The computer jotted down several quick lines of text.
“Eight thousand, four hundred and sixty metres from bow to stern,” said Rose, completely ecstatic, “wingspan of seven thousand, eight hundred and twenty metres! Height of five thousand, four-hundred and eleven metres! By Kabaiila, this ship dwarfs the Hand!”
“Looks a lot like the Hand, actually,” said Laura.
“You’re right, it does,” Rose nodded, “wow, just—wow.”
“There’s no way we can power this whole thing up,” said Rose on a more discouraging note, “add to that were at least a few kilometres underground. And the computer doesn’t even know what the rest of the ship’s like right now.”
“It must have its own power source,” said Janeth.
“Locate the ship’s main power source,” said Rose in Oasiic.
The computer zoomed into the central part of the ship, zooming through deck after deck after deck, until it came to one massive chamber, spanning a diameter of one kilometre and a length of two kilometres. Within the chamber existed a massive set of helices, three in all, one inside the other angled in opposite directions to each other.

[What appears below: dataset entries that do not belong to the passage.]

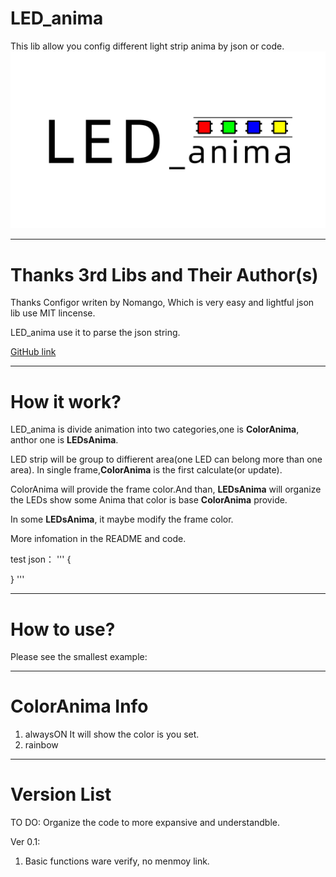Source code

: <!--
 * @Author: sethome
 * @Date: 2021-09-25 01:26:25
 * @LastEditTime: 2021-10-10 12:02:11
 * @Description: README file
 * @FilePath: \LED_anima\README.md
-->
# LED_anima
This lib allow you config different light strip anima by json or code.
![LED_animaLogo](https://github.com/sethome2/LED_anima/blob/main/LED_animaLogo.jpg)

___
# Thanks 3rd Libs and Their Author(s)
Thanks Configor writen by Nomango, Which is very easy and lightful json lib use MIT lincense.

LED_anima use it to parse the json string.

[GitHub link](https://github.com/Nomango/configor)
___
# How it work?
LED_anima is divide animation into two categories,one is <strong>ColorAnima</strong>, anthor one is <strong>LEDsAnima</strong>.

LED strip will be group to diffierent area(one LED can belong more than one area). In single frame,<strong>ColorAnima</strong> is the first calculate(or update).

ColorAnima will provide the frame color.And than, <strong>LEDsAnima</strong> will organize the LEDs show some Anima that color is base <strong>ColorAnima</strong> provide.

In some <strong>LEDsAnima</strong>, it maybe modify the frame color.

More infomation in the README and code.

test json：
'''
{
    
}
'''

___
# How to use?
Please see the smallest example:

___
# ColorAnima Info
1. alwaysON
It will show the color is you set.
2. rainbow

___
# Version List
TO DO: Organize the code to more expansive and understandble.

Ver 0.1:
1. Basic functions ware verify, no menmoy link.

The computer then began to draw lines from where the four of them were, to the fastest way to get to the core, avoiding any kind of elevators and just utilizing stairwells and tubes.
“According to this,” said Rose, “with this course, we have about three kilometres of hiking to do to get to the core.”

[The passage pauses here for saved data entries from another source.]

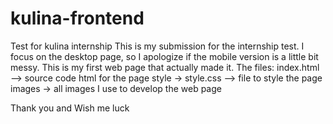 # kulina-frontend
Test for kulina internship
This is my submission for the internship test.
I focus on the desktop page, so I apologize if the mobile version is a little bit messy.
This is my first web page that actually made it.
The files:
index.html --> source code html for the page
style -> style.css --> file to style the page
images -> all images I use to develop the web page

Thank you and
Wish me luck
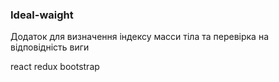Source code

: ### Ideal-waight

Додаток для визначення індексу масси тіла та перевірка на відповідність виги

react
redux
bootstrap

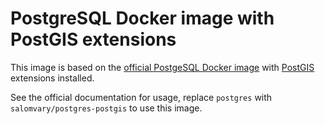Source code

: # PostgreSQL Docker image with PostGIS extensions

This image is based on the [official PostgeSQL Docker
image](https://hub.docker.com/_/postgres/) with
[PostGIS](http://www.postgis.net) extensions installed.

See the official documentation for usage, replace `postgres` with
`salomvary/postgres-postgis` to use this image.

“What kind of core is that?” asked Laura.
“The computer refers to it as a perpetual reactor,” said Rose, “but that can’t be right. Perpetual reaction is impossible. Everyone knows that.”
“They didn’t,” said Janeth.
“Wait,” said Rose, “do we really want to try to start this thing up? If one spaceport has a dozen Dragonflies, I’d hate to know what it’s holing up in the first eighty. Do we really want to release that kind of power?”
“We need to,” said Grace, “to save Nywan.”
“And tip off the balances everywhere else!” said Rose, “this thing could probably level planets!”
“Behraan is already levelling planets!” Grace shouted, “and besides, we didn’t come here for nothing!”
“So,” Janeth looked to Laura, “it would seem to be up to you, which way we go.”
“Not like this,” Laura shook her head, “I don’t feel right making a decision like this with half of our crew not here to have a say. Let’s go back and fill them in.”
“Wise choice, Captain,” Janeth smiled, “I’d say you reminded me of myself in my youth—if I could remember it.”
“Grace, Rose,” Laura said to the two still-bickering women, “we’re headed back to the Skyreign. The others deserve to know about this discovery. They deserve a vote.”
“What do you think, anyway?” asked Rose, “We can save Nywan, but—not like this. Take a Dragonfly or something, I can see that being okay. But this? No. We can’t. This ship ends up in the wrong hands? All hell. All hell.”
“We seem to be the only ones who can,” said Laura, “I haven’t made an opinion yet.”
“Fine,” Rose shook her head and followed quietly. Grace, even more so.